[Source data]
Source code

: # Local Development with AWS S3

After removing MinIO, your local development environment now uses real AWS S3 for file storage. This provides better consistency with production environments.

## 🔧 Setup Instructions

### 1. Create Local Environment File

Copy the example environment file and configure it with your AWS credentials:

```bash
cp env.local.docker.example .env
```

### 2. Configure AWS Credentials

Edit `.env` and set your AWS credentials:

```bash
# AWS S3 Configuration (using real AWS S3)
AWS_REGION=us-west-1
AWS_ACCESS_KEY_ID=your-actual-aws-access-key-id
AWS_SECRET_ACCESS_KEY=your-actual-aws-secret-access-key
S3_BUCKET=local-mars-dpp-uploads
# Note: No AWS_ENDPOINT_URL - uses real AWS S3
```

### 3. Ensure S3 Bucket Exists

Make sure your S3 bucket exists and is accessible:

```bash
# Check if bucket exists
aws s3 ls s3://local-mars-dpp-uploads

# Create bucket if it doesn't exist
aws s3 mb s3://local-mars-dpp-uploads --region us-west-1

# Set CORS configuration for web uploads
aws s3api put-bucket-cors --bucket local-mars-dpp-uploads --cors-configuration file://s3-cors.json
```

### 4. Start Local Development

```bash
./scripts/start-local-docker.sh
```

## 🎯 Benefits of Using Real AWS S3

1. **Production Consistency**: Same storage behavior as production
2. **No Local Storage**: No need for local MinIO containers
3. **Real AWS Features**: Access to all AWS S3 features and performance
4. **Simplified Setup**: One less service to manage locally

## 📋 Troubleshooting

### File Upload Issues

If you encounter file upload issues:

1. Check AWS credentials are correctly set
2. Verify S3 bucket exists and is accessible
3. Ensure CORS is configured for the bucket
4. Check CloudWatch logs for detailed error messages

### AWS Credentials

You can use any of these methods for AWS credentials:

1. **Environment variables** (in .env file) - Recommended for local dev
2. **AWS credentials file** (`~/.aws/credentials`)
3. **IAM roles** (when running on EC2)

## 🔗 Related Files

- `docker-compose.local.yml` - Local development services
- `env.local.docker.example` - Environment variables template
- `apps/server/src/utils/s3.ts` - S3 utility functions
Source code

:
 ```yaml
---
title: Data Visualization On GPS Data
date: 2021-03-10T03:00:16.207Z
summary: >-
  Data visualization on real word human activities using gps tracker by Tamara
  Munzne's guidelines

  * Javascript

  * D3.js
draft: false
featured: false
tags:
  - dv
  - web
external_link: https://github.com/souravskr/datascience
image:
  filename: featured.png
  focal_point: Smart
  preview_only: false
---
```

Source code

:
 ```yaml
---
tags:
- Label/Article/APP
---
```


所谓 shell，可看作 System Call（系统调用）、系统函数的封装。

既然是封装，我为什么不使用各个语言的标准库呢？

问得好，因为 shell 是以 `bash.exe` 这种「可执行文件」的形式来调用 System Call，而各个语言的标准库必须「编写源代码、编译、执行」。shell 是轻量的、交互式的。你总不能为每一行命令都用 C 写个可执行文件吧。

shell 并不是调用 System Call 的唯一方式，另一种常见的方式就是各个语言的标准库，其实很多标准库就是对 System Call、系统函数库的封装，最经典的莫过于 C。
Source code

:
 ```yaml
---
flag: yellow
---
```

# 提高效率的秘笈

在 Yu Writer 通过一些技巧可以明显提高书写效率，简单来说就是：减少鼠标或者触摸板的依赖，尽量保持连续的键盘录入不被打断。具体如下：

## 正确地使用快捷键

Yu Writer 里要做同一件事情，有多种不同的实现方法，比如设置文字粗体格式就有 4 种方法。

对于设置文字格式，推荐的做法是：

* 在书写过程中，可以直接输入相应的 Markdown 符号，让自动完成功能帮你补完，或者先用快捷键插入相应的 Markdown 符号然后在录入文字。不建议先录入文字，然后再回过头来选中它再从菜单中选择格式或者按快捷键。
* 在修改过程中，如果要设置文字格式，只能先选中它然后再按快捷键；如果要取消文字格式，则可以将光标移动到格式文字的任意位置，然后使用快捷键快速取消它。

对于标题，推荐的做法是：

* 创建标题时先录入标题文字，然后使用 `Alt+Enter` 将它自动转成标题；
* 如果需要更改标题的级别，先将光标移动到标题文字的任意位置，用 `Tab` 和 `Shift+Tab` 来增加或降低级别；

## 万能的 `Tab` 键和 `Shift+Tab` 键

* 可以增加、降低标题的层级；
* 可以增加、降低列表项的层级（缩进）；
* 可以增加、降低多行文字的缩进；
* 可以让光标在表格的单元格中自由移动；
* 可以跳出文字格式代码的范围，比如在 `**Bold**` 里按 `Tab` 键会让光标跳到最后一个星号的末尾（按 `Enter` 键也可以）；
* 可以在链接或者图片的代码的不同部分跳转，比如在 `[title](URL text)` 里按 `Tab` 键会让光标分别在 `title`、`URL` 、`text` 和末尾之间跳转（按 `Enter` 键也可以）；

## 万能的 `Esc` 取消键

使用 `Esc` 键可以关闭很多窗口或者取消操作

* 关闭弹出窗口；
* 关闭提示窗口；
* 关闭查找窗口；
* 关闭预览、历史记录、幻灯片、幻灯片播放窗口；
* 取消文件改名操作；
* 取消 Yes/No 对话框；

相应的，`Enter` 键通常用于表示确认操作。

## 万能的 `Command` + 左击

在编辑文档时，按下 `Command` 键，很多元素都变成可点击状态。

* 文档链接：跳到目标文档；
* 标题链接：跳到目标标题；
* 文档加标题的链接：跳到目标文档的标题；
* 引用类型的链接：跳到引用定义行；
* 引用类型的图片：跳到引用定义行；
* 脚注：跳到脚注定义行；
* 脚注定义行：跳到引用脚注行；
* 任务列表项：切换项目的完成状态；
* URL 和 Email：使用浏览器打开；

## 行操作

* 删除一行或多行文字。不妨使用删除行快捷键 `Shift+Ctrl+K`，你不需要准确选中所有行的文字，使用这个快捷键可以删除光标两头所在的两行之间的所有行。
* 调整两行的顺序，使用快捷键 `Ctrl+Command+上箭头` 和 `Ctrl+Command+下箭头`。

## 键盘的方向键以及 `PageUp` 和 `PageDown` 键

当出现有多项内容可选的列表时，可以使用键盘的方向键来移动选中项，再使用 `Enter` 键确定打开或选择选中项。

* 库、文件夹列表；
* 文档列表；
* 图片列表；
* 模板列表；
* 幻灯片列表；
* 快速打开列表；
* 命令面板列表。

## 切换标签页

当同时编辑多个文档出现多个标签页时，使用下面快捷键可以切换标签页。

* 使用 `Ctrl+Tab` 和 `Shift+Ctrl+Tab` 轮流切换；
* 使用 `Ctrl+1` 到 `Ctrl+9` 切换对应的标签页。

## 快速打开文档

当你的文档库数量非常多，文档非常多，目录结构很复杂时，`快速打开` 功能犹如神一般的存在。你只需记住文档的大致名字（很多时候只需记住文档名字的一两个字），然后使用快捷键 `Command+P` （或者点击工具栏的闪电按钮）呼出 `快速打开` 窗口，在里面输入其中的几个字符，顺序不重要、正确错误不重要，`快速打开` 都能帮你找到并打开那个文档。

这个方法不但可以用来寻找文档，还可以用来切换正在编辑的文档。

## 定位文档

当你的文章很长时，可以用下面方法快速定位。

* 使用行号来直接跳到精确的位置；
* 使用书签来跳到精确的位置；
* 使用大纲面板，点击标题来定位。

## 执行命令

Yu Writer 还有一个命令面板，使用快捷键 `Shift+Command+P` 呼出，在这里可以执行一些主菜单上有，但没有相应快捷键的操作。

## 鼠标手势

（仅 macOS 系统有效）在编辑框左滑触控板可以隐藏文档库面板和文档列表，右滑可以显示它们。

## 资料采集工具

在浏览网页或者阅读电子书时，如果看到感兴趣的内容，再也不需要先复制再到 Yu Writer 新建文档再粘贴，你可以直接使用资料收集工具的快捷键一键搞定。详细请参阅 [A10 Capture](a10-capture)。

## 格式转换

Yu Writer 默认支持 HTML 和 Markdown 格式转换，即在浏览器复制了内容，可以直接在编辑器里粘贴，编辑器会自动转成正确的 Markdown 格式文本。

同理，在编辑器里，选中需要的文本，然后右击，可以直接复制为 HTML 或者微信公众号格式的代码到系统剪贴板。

**Assignment:**
If the string "featured" appears in a line of the entries, report the line.

**Task result:**
featured: false
  filename: featured.png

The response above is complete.